Alexei sipped at his vodka. He was under no illusions about the rarefied atmosphere of power in which he now found himself. In the grouping of Orlov, Golovkin, Krupin, Kuznetsov and himself he was low man on the totem pole.
He considered the inner circle. Krupin was preoccupied with the responsibilities of his new promotion. Kuznetsov had the fires of war gleaming in his eyes and could see nothing but the possibility of military glory and a place in history. Orlov's motivation was easy to read, the exercise of power. He would invade because he could.
Alexei felt that nagging sensation again. Because he could. How had it all become possible so quickly?
He thought about Orlov's meteoric career. Vladimir Orlov had been an obscure deputy in the Duma, a member of a right-wing nationalist party that welcomed him after the dissolution of the Soviet Union. His KGB credentials had served him well with the party leaders. Over the next few years he'd gained control of the party and expanded its base. He was hand in glove with the oligarchs and they were glad to fund his rise. In return, he smoothed the path to government contracts and helped them fill their coffers.
Orlov had somehow arranged a massive infusion of foreign funds that had been used to accelerate the modernization of the military begun by Gorovsky. That was not generally known. Vysotsky had watched the process carefully in his previous position as a deputy director, looking for signs of corruption that went beyond the acceptable boundaries. Along with the nationalist block of votes that Orlov could bring with him, his ability to raise foreign capital had clinched the former president's selection of Orlov as his prime minister.
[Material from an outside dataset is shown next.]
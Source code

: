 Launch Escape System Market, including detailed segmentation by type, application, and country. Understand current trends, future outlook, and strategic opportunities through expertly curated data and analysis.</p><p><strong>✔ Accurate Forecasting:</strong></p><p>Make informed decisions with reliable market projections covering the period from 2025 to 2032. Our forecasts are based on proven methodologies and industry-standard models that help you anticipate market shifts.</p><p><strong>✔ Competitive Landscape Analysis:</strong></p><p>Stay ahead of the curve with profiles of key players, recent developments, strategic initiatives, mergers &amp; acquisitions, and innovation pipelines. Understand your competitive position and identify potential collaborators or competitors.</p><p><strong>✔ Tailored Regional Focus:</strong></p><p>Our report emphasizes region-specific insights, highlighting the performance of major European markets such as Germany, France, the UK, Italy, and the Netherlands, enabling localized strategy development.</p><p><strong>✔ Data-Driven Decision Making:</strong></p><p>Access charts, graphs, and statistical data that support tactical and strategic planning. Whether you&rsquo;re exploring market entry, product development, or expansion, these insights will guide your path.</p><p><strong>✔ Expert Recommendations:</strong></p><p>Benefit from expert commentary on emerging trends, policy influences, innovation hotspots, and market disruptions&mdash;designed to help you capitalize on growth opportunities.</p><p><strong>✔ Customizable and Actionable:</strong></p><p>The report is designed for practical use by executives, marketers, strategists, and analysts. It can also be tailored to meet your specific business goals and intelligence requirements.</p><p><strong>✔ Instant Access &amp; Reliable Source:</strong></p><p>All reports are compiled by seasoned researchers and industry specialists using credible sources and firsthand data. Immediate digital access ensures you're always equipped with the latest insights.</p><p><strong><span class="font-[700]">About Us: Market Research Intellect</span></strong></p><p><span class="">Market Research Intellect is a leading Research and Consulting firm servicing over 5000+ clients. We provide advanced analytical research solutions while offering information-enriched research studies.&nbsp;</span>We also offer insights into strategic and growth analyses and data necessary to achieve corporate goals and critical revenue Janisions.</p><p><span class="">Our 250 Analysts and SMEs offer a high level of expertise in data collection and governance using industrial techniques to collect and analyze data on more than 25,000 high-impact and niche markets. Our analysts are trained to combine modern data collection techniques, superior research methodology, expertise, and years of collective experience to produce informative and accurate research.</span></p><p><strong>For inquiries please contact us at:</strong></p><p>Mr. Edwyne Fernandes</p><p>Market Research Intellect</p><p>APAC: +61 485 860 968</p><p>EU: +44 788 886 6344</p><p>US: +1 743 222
Voting in Russia for genuine candidates was something new, an uncomfortable experience for a populace used to elections that always produced approval for rigged slates of party hacks. Vysotsky was certain the election that had put Gorovsky in power would be the last with any semblance of legitimacy. Orlov would make certain of that.
Democratic elections were of little concern to Alexei. Russia had always needed strong leaders. Democracy was something foreign to the Russian way of life. But when a leader threatened the existence of the state through misguided policy, that was a different matter.
From a deputy in the Duma to Prime Minister of the Federation to his current role as president. All in a short time. And always, more than enough money to buy influence and votes. Foreign money.
How did Golovkin fit in? Vysotsky thought back on Orlov's rise to power. Golovkin had been there in the background from the beginning, when Orlov was just another reactionary voice lost in a chorus singing the praises of Glasnost.
Above all else, Alexei was a patriot. His love of the Motherland was no convenient posture but a fundamental truth of his existence. It took precedence over things like position or personal reward. Patriotism had helped him justify actions some would call criminal or evil. Whatever people might think was of no importance. What mattered was the survival of the nation. Alexei was not as complacent in his thinking about war as the others. He couldn't help thinking that Orlov was leading the Federation into a confrontation with the West that it might not win.